__What is being asked__. Report every line of the entries that contains the word "allows".

%%

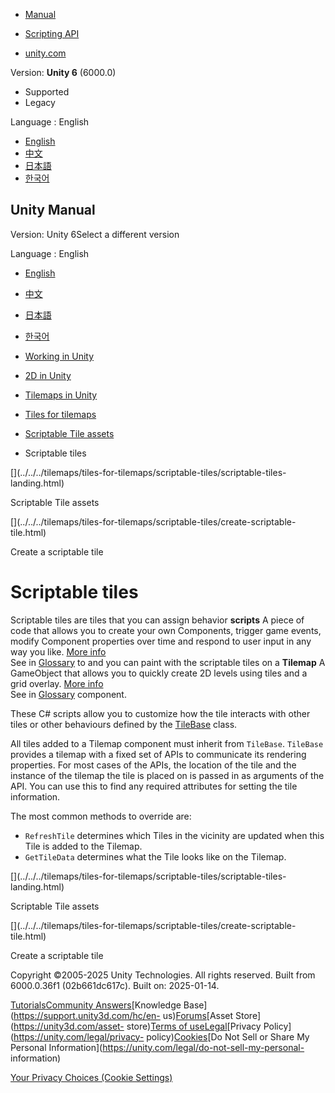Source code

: [](https://docs.unity3d.com)

  * [Manual](../Manual/index.html)
  * [Scripting API](../ScriptReference/index.html)

  * [unity.com](https://unity.com/)

Version: **Unity 6** (6000.0)

  * Supported
  * Legacy

Language : English

  * [English](/Manual/tilemaps/tiles-for-tilemaps/scriptable-tiles/scriptable-tiles.html)
  * [中文](/cn/current/Manual/tilemaps/tiles-for-tilemaps/scriptable-tiles/scriptable-tiles.html)
  * [日本語](/ja/current/Manual/tilemaps/tiles-for-tilemaps/scriptable-tiles/scriptable-tiles.html)
  * [한국어](/kr/current/Manual/tilemaps/tiles-for-tilemaps/scriptable-tiles/scriptable-tiles.html)

[](https://docs.unity3d.com)

## Unity Manual

Version: Unity 6Select a different version

Language : English

  * [English](/Manual/tilemaps/tiles-for-tilemaps/scriptable-tiles/scriptable-tiles.html)
  * [中文](/cn/current/Manual/tilemaps/tiles-for-tilemaps/scriptable-tiles/scriptable-tiles.html)
  * [日本語](/ja/current/Manual/tilemaps/tiles-for-tilemaps/scriptable-tiles/scriptable-tiles.html)
  * [한국어](/kr/current/Manual/tilemaps/tiles-for-tilemaps/scriptable-tiles/scriptable-tiles.html)

  * [Working in Unity](../../../working-in-unity.html)
  * [2D in Unity](../../../Unity2D.html)
  * [Tilemaps in Unity](../../../tilemaps/tilemaps-landing.html)
  * [Tiles for tilemaps](../../../tilemaps/tiles-for-tilemaps/tiles-landing.html)
  * [Scriptable Tile assets](../../../tilemaps/tiles-for-tilemaps/scriptable-tiles/scriptable-tiles-landing.html)
  * Scriptable tiles

[](../../../tilemaps/tiles-for-tilemaps/scriptable-tiles/scriptable-tiles-
landing.html)

Scriptable Tile assets

[](../../../tilemaps/tiles-for-tilemaps/scriptable-tiles/create-scriptable-
tile.html)

Create a scriptable tile

# Scriptable tiles

Scriptable tiles are tiles that you can assign behavior **scripts** A piece of
code that allows you to create your own Components, trigger game events,
modify Component properties over time and respond to user input in any way you
like. [More info](../../../creating-scripts.html)  
See in [Glossary](../../../Glossary.html#Scripts) to and you can paint with
the scriptable tiles on a **Tilemap** A GameObject that allows you to quickly
create 2D levels using tiles and a grid overlay. [More
info](../../../tilemaps/work-with-tilemaps/tilemap-reference.html)  
See in [Glossary](../../../Glossary.html#Tilemap) component.

These C# scripts allow you to customize how the tile interacts with other
tiles or other behaviours defined by the
[TileBase](../../../../ScriptReference/Tilemaps.TileBase.html) class.

All tiles added to a Tilemap component must inherit from `TileBase`.
`TileBase` provides a tilemap with a fixed set of APIs to communicate its
rendering properties. For most cases of the APIs, the location of the tile and
the instance of the tilemap the tile is placed on is passed in as arguments of
the API. You can use this to find any required attributes for setting the tile
information.

The most common methods to override are:

  * `RefreshTile` determines which Tiles in the vicinity are updated when this Tile is added to the Tilemap.
  * `GetTileData` determines what the Tile looks like on the Tilemap.

[](../../../tilemaps/tiles-for-tilemaps/scriptable-tiles/scriptable-tiles-
landing.html)

Scriptable Tile assets

[](../../../tilemaps/tiles-for-tilemaps/scriptable-tiles/create-scriptable-
tile.html)

Create a scriptable tile

Copyright ©2005-2025 Unity Technologies. All rights reserved. Built from
6000.0.36f1 (02b661dc617c). Built on: 2025-01-14.

[Tutorials](https://learn.unity.com/)[Community
Answers](https://answers.unity3d.com)[Knowledge
Base](https://support.unity3d.com/hc/en-
us)[Forums](https://forum.unity3d.com)[Asset Store](https://unity3d.com/asset-
store)[Terms of
use](https://docs.unity3d.com/Manual/TermsOfUse.html)[Legal](https://unity.com/legal)[Privacy
Policy](https://unity.com/legal/privacy-
policy)[Cookies](https://unity.com/legal/cookie-policy)[Do Not Sell or Share
My Personal Information](https://unity.com/legal/do-not-sell-my-personal-
information)

[Your Privacy Choices (Cookie Settings)](javascript:void\(0\);)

%%

__Exercise output__.
code that allows you to create your own Components, trigger game events,
the scriptable tiles on a **Tilemap** A GameObject that allows you to quickly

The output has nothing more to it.